Bloom has said a lot about Frye over the years, not all of it good or even consistent, but today let’s go with this one:

Frye is surely the major literary critic in the English language . . . . a kind of Miltonic figure.  He is certainly the largest and most crucial critic in the English language since the divine Walter [Pater] and the divine Oscar [Wilde]; he really is that good.

Cited in Robert D. Denham, Northrop Frye Unbuttoned (309).

*

Frye in a letter to Bloom dated 23 January 1969, responding to Bloom’s still developing theory about the “anxiety of influence”:

You don’t say much about the general direction or scope of your book.  If you mean influence in the more literal sense of the transmission of thought and imagery and the like from an earlier poet to later one, I should think that this was simply something that happens, and might be a source either of anxiety or of release from it, depending on circumstances and temperament.  But of course it is true that a great poet’s maturity bring with it a growing sense of isolation, of the kind one feels in Yeats’s Last Poems, Stevens’ The Rock, and perhaps even Blake’s Job series.  I should very much like to hear more about the book and about your progress with it. (Northrop Frye, Selected Letters, 1934-1991, edited by Robert D. Denham, 101)

Frye in a letter to John E. Grant dated 20 May 1975, responding to Grant’s apprehensions about Bloom’s A Map of Misreading:

I am disappointed with Harold’s book: it seems to me such a perverse application of a quite sound critical principle.  You are quite right using the word “anxieties” about him: I’m afraid they’re almost on the point of taking him over. (Selected Letters, 174)
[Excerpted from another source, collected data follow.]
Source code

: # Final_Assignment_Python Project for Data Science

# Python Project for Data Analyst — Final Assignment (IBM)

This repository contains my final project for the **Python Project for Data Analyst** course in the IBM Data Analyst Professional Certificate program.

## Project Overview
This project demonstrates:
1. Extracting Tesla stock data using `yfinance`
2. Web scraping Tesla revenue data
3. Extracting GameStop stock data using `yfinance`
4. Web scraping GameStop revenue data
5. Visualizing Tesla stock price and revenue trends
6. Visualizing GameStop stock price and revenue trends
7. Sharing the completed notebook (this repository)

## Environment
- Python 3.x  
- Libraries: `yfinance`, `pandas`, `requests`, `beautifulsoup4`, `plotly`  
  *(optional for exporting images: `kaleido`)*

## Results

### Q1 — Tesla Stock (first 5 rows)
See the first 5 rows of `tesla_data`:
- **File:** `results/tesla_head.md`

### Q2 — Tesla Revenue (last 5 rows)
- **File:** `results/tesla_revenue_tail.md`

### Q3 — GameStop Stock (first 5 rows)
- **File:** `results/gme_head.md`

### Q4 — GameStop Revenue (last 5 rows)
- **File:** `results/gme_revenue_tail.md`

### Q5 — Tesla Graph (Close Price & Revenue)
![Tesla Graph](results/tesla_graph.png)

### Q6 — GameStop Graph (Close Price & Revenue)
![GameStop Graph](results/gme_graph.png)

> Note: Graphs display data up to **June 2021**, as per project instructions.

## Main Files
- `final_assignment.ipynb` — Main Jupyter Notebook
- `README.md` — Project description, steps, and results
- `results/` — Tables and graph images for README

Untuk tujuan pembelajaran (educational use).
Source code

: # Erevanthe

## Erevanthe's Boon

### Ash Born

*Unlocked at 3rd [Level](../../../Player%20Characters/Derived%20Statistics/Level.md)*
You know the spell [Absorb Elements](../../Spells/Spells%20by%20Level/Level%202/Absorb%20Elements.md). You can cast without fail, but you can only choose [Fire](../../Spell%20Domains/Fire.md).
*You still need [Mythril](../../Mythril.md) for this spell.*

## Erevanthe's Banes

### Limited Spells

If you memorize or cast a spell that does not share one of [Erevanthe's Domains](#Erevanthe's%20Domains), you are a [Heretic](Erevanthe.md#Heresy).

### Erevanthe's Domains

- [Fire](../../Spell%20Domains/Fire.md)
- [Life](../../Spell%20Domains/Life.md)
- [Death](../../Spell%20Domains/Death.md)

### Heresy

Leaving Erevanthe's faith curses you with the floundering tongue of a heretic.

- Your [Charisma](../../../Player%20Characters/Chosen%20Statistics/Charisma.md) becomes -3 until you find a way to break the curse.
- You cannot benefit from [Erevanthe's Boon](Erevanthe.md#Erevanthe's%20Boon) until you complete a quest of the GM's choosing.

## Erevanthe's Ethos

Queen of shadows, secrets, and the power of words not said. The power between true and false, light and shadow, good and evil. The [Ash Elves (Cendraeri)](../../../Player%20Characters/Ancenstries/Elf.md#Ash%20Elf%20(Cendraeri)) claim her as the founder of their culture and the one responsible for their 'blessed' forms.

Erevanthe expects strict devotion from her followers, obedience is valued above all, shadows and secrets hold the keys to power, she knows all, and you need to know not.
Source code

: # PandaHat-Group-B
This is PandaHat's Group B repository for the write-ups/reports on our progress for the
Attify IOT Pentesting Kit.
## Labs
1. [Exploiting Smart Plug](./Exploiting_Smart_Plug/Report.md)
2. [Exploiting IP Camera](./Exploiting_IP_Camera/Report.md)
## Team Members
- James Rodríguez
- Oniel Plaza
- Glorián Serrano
Frye in a letter to Morton D. Paley dated 17 January 1978:

Thanks very much for your offprint of your review of Harold Bloom. I hope it isn’t too arrogant for me to think that I represent Bloom’s chief anxiety of influence; in any case he seems to me to be increasingly isolating himself from the general critical condition, and I find his books progressively less rewarding.  (Selected Letters, 201)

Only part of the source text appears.